Just a ghost opening doorways,  

always hoping the light from the other side  

might finally be Heaven. 

I found myself collecting gods like trading cards,  

 

thinking the words of each bible could  

rewrite the mistakes I kept beating into myself.  

Or maybe I wanted to belong,  

Maybe I walked into these cathedrals with  

stained glass windows mired in sun, 

  

And I ached not for meaning but for company.  

I yearned for a community.  

  

Realization arrived in my ears as the choir’s gossamer tone. 

When a congregation would swell in song 

I could feel the words of an old pastor, 

A man I saw preach online when  

I was still trying to find what was missing.  

 

In the voices I heard what he said,  

About the sentiment of music,  

Of the way God’s voice is a celestial force, 

The reverberations of his joyful song keep 

Our earth afloat in the blackness of infinity.  

  

So, the choirs in every church would sing 

And I could feel that joy slipping past tongues, 

Licked by the faith of someone more faithful  

than me, 

I could taste their song in my mouth, 

But the moment only lasted while they sang. 

  

Most of my life I drifted from one sin to the next, 

Hoping holy homes would help me hide  

from God.  

And at one point I heard a song like the choir 

In another cathedral built for the voice.  

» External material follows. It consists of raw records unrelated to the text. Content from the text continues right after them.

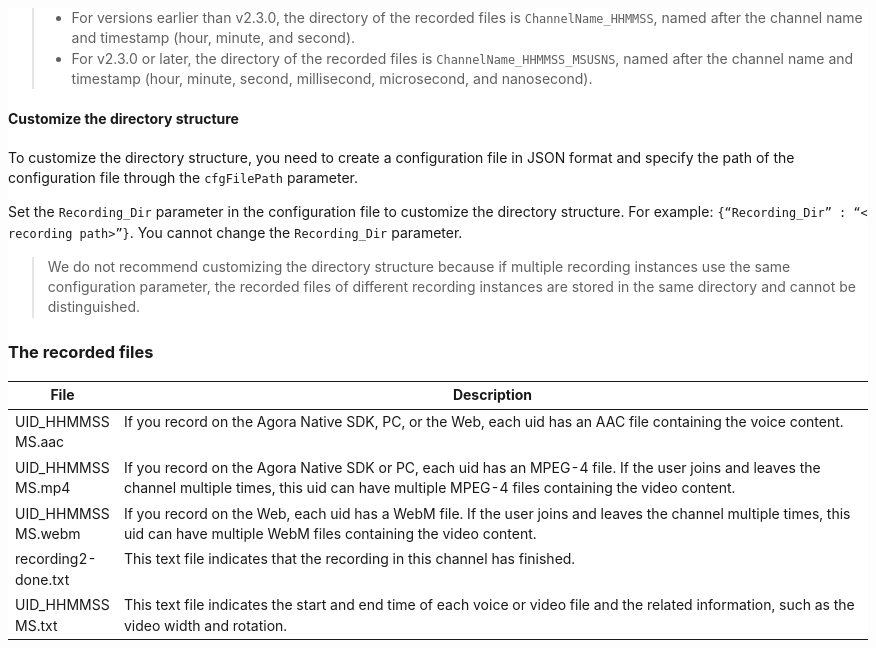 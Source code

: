 > - For versions earlier than v2.3.0, the directory of the recorded files is `ChannelName_HHMMSS`, named after the channel name and timestamp (hour, minute, and second).
> - For v2.3.0 or later, the directory of the recorded files is `ChannelName_HHMMSS_MSUSNS`, named after the channel name and timestamp (hour, minute, second, millisecond, microsecond, and nanosecond).

#### Customize the directory structure

To customize the directory structure, you need to create a configuration file in JSON format and specify the path of the configuration file through the `cfgFilePath` parameter.

Set the `Recording_Dir` parameter in the configuration file to customize the directory structure. For example: `{“Recording_Dir” : “<recording path>”}`. You cannot change the `Recording_Dir` parameter.

> We do not recommend customizing the directory structure because if multiple recording instances use the same configuration parameter, the recorded files of different recording instances are stored in the same directory and cannot be distinguished.

### The recorded files

<table>
<colgroup>
<col/>
<col/>
</colgroup>
<thead>
<tr><th>File</th>
<th>Description</th>
</tr>
</thead>
<tbody>
<tr><td>UID_HHMMSSMS.aac</td>
<td>If you record on the Agora Native SDK, PC, or the Web, each uid has an AAC file containing the voice content.</td>
</tr>
<tr><td>UID_HHMMSSMS.mp4</td>
<td>If you record on the Agora Native SDK or PC, each uid has an MPEG-4 file. If the user joins and leaves the channel multiple times, this uid can have multiple MPEG-4 files containing the video content.</td>
</tr>
<tr><td>UID_HHMMSSMS.webm</td>
<td>If you record on the Web, each uid has a WebM file. If the user joins and leaves the channel multiple times, this uid can have multiple WebM files containing the video content.</td>
</tr>
<tr><td>recording2-done.txt</td>
<td>This text file indicates that the recording in this channel has finished.</td>
</tr>
<tr><td>UID_HHMMSSMS.txt</td>
<td>This text file indicates the start and end time of each voice or video file and the related information, such as the video width and rotation.</td>
</tr>
</tbody>
</table>
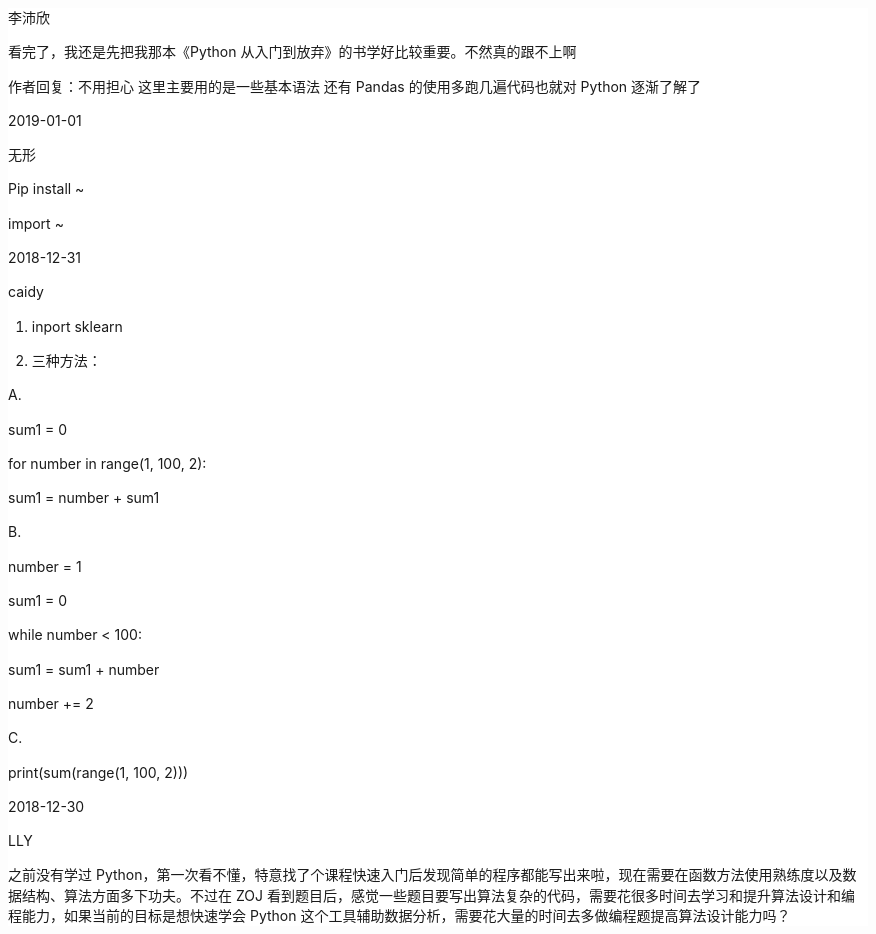 
李沛欣

看完了，我还是先把我那本《Python 从入门到放弃》的书学好比较重要。不然真的跟不上啊

作者回复：不用担心 这里主要用的是一些基本语法 还有 Pandas 的使用多跑几遍代码也就对 Python 逐渐了解了

2019-01-01


无形

Pip install ~


import ~


2018-12-31


caidy


1. inport sklearn


2. 三种方法：

A.


sum1 = 0


for number in range(1, 100, 2):


sum1 = number + sum1


B.


number = 1


sum1 = 0


while number < 100:


sum1 = sum1 + number


number += 2


C.


print(sum(range(1, 100, 2)))


2018-12-30


LLY


之前没有学过 Python，第一次看不懂，特意找了个课程快速入门后发现简单的程序都能写出来啦，现在需要在函数方法使用熟练度以及数据结构、算法方面多下功夫。不过在 ZOJ 看到题目后，感觉一些题目要写出算法复杂的代码，需要花很多时间去学习和提升算法设计和编程能力，如果当前的目标是想快速学会 Python 这个工具辅助数据分析，需要花大量的时间去多做编程题提高算法设计能力吗？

In a theater lined in gold paint and languages I did not know.  

  

It was here that God finally found me.  

This edifice erected in honor of song, 

Where the culture of the past came booming 

From prophets bathed in spotlights that  

Shone down like rays of righteous glory 

  

I sat in between strangers that seemed to 

Ignore the way I levitated above the  

auditorium pews. 

I let opera cleanse me of this drifting curiosity, 

My home became these halls dedicated to sound,  

Places where the voice resounded in me so fully.  

  

I didn’t aspire to sing these hymns in  

new languages, 

I merely existed, finally…

Around me were like minds gathered to listen, 

Bodies held in stasis as we were raptured, 

The resonance lifted us up into the firmament.  

  

Together with people I didn’t know, 

All of us aglow from spotlights that 

May as well have been stars, 

We came together to hear singers 

Become prophets.  

  

Came together clutching programs 

Like bibles, 

We became one there, 

Our quick applause between scenes 

Echoed out with the force of a unified “amen” 

  

And when the curtains fell, we erupted. 

Filled the auditorium with our worship.  

Our thanks to humans like us, 

Who compelled holiness with song, 

Who used mortal tools to create brilliance.  

  

For the rest of my life, I hope to drift from one auditorium to the next.  

Where hymns exist as arias, 

Where I’m surrounded by bodies being  

Blessed and baptized by aural angels.  

Lifted together past divinity, and into eternity.